In closing, Garber highlighted the University’s recent focus on civil discourse. “There are many ways for our community to engage constructively in reasoned discussion of complex issues, but initiating these difficult and crucial conversations does not require, or justify, interfering with the educational environment and Harvard’s academic mission,” he wrote. “Our disagreements are most effectively addressed through candid, constructive dialogue, building not on disruption, but on facts and reason.”

Read the full statement here.

UPDATE: May 3, 5 P.M.

Friday morning, Harvard Out of Occupied Palestine (HOOP), the group leading the pro-Palestine encampment in Harvard Yard, announced that it added tents on the east side of University Hall—in Tercentenary Theatre—and set a deadline of Monday, May 7, at 5:00 P.M. for “the University to commence negotiations with HOOP on the implementation of its demands.”

Since the encampment began on April 24, protesters have steadily added tents, increasing the camp’s footprint on the western side of Harvard Yard (the Old Yard). Friday morning’s expansion into Tercentenary Theatre comes as the University begins its Commencement preparations. Though the encampment itself has physically expanded during the past 10 days, the number of protesters has not noticeably increased.
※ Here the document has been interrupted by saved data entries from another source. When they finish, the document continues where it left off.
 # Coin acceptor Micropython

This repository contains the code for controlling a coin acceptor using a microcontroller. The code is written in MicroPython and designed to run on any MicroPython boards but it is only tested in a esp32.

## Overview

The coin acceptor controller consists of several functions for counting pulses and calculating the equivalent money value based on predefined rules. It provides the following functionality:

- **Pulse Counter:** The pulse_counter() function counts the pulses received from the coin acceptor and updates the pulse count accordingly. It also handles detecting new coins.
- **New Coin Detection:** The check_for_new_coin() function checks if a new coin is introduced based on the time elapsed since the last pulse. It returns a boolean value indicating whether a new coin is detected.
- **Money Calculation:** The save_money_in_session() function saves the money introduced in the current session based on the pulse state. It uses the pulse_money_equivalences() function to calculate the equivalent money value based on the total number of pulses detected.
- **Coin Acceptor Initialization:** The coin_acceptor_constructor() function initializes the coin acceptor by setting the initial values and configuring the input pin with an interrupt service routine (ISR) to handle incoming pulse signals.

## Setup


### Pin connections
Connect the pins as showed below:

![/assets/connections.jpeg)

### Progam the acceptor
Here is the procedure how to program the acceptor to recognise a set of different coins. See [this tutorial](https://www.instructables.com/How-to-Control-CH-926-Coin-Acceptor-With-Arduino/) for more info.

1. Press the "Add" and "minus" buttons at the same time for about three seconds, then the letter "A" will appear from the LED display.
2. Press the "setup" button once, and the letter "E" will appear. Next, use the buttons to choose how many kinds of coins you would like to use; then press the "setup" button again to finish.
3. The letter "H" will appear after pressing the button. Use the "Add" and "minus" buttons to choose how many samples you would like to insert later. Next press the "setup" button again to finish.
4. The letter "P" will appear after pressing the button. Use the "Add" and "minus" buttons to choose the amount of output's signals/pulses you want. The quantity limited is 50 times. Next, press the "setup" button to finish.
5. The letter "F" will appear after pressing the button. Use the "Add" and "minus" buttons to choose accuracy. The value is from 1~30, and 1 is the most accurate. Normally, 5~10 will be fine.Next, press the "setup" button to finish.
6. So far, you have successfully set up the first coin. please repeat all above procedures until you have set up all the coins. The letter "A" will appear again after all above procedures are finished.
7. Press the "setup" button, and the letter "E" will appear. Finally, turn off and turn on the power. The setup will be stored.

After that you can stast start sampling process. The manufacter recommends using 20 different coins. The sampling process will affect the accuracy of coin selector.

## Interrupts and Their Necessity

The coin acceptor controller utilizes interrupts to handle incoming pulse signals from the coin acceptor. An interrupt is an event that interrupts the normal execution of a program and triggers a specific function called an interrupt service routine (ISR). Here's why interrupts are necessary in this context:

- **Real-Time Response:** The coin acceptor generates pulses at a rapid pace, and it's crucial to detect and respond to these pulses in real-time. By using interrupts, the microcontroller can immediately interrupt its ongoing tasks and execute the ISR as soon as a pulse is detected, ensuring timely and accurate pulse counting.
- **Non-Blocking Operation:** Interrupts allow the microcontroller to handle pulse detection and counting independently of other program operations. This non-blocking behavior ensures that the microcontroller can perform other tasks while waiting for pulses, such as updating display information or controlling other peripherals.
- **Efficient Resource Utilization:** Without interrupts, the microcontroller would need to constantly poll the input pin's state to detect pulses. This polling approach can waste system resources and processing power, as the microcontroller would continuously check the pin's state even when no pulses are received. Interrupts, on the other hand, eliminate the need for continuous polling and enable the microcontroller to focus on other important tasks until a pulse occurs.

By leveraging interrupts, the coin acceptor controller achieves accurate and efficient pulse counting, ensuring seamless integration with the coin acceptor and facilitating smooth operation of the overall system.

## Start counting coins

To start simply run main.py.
encampment tercentenary theater
Friday morning, the pro-Palestine encampment on Harvard Yard expanded to the east side of University Hall, squarely in Tercentenary Theatre. | PHOTOGRAPH BY MAX J. KRuPNICK/HARVARD MAGAZINE

Harvard administrators have been collecting protesters’ ID information and have called students in front of the disciplinary Administrative Board. (The Crimson reported Monday that administrators summoned over more students to Ad Board, and HOOP today said the University gave “59 students and student workers disciplinary charges.”) In a news release, HOOP said that “the University has refused to meet with students and engage in good-faith negotiation.” College Dean Rakesh Khurana has been seen speaking with Harvard affiliates around the encampment and speaking with protesters on the west side of Massachusetts Hall.

In preparation for freshman move-out, which ends on May 12, Harvard is currently installing three-foot plastic water-filled barriers along the vehicle paths near the encampment. University spokesperson Jason Newton told The Crimson that the barricades will be placed in “positions of heavy traffic” in the Old Yard, but “will not encircle the entire Yard.” Access to the Yard remains limited to Harvard ID holders.
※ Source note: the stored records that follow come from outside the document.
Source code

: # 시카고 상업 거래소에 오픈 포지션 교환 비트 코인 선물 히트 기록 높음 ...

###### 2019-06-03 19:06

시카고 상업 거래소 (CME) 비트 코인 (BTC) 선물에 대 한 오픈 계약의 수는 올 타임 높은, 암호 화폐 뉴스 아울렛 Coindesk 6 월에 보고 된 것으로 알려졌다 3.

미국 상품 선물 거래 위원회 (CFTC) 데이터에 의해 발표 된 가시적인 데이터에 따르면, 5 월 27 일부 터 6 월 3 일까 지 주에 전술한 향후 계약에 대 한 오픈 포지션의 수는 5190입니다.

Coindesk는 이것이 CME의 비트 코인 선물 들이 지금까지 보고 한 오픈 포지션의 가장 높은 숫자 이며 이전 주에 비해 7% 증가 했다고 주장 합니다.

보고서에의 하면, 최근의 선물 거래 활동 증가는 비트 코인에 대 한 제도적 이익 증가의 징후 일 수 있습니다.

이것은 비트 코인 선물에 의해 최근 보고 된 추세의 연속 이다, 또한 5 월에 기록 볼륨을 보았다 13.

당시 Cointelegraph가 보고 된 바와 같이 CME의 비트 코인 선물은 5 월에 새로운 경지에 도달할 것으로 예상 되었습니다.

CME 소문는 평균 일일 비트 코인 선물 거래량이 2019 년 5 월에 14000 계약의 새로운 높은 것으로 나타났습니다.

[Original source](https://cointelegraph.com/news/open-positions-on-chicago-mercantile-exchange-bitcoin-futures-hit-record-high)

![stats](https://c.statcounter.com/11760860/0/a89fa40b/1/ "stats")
Read an in-depth account of the start of the encampment (posted on 4/24/24) below:


During the last week, pro-Palestine protesters at dozens of American universities have established encampments on school grounds. On Sunday, Harvard restricted access to the Yard, checking Harvard IDs at the gate and specifically noting that “structures, including tents and tables, are not permitted in the Yard without prior permission.”

Nonetheless, during a Wednesday afternoon rally against the administration’s Monday decision to suspend the Harvard Undergraduate Palestine Solidarity Committee, protesters rushed into a patch of grass and rapidly set up tents. Now, students seem primed to camp out in Harvard Yard.
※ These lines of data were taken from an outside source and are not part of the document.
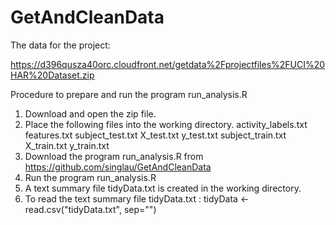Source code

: GetAndCleanData
===============

The data for the project: 

https://d396qusza40orc.cloudfront.net/getdata%2Fprojectfiles%2FUCI%20HAR%20Dataset.zip

Procedure to prepare and run the program run_analysis.R

1. Download and open the zip file.  
2. Place the following files into the working directory.
	activity_labels.txt
	features.txt
	subject_test.txt
	X_test.txt
	y_test.txt
	subject_train.txt
	X_train.txt
	y_train.txt
3. Download the program run_analysis.R from https://github.com/singlau/GetAndCleanData
4. Run the program run_analysis.R
5. A text summary file tidyData.txt is created in the working directory.
6. To read the text summary file tidyData.txt :
   tidyData <- read.csv("tidyData.txt", sep="")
A newly formed group, Harvard Out of Occupied Palestine, took responsibility for establishing the “liberated zone.” In an Instagram post, the group laid out three demands:

  1. “Disclose any and all investments—both institutional and financial—in Israel, the ongoing genocide in Gaza, and the occupation of Palestine.”
  2. “Divest from all such investments, and reinvest resources in Palestinian academic initiatives, communities, and culture.”
  3. “Drop all charges against students for their organizing and activism, and commit to ending the weaponization of the disciplinary policy.”
John Harvard statue, students setting up encampments, signs
The John Harvard statue, signs, and tents set up in the Yard | PHOTOGRAPHS BY NIKO YAITANES/HARVARD MAGAZINE (3);Top RIGHT BY JS/HARVARD MAGAZINE


The Crimson reported that more than 500 people attended the initial protest, which began around noon. By 3 PM, the Yard had calmed. Around 70 students were sitting inside the encampment, whose borders are marked by a thin preexisting rope that Harvard Facilities uses to keep traffic off the spring grass. Protesters in reflective vests policed the edges, prepared to remove anyone whom the group deems not welcome in the encampment. (In November, Harvard investigated a physical confrontation between similar protest marshals and a counter-protester at Harvard Business School and indefinitely relieved a proctor of his duties for his involvement in the scuffle.)

In the encampment, protesters chatted among themselves, worked on their laptops, and ate snacks from three large tubs. During an organizational meeting of students in the encampment, conducted in hushed tones to avoid publication of details, leaders instructed students not to speak to administrators or press, but to show their Harvard ID if asked by an authority figure. (The group’s media liaison declined to speak with Harvard Magazine.) The protesters have divided themselves into groups based on their level of risk tolerance. Signs ring the encampment, including a map of Israel/Palestine with the words “from the river to the sea,” a phrase condemned by former president Claudine Gay in November.

protest signs against a tree
A sign with the phrase "from the river to the sea," which former president Claudine Gay condemned in November because, to many, it implies the eradication of Jews PHOTOGRAPH BY MAX J. KRUPNICK/HARVARD MAGAZINE

It is not yet clear how the Harvard administration will respond. Monday morning, Yale administrators ordered a large encampment outside Beinecke Library to be cleared, and police arrested about 47 students. At Columbia, administrators threatened to remove an encampment outside Low Library, but have not yet done so.

Following Harvard’s tumultuous fall semester, administrators have been thinking and talking about free expression. In January, President Alan Garber and Harvard’s deans clarified University policies surrounding campus protest. After a tumultuous fall, this spring the University has sponsored events about civil discourse and is trying to foster respectful disagreement.

For now, the student protesters remain in Harvard Yard, tents damp from an afternoon shower.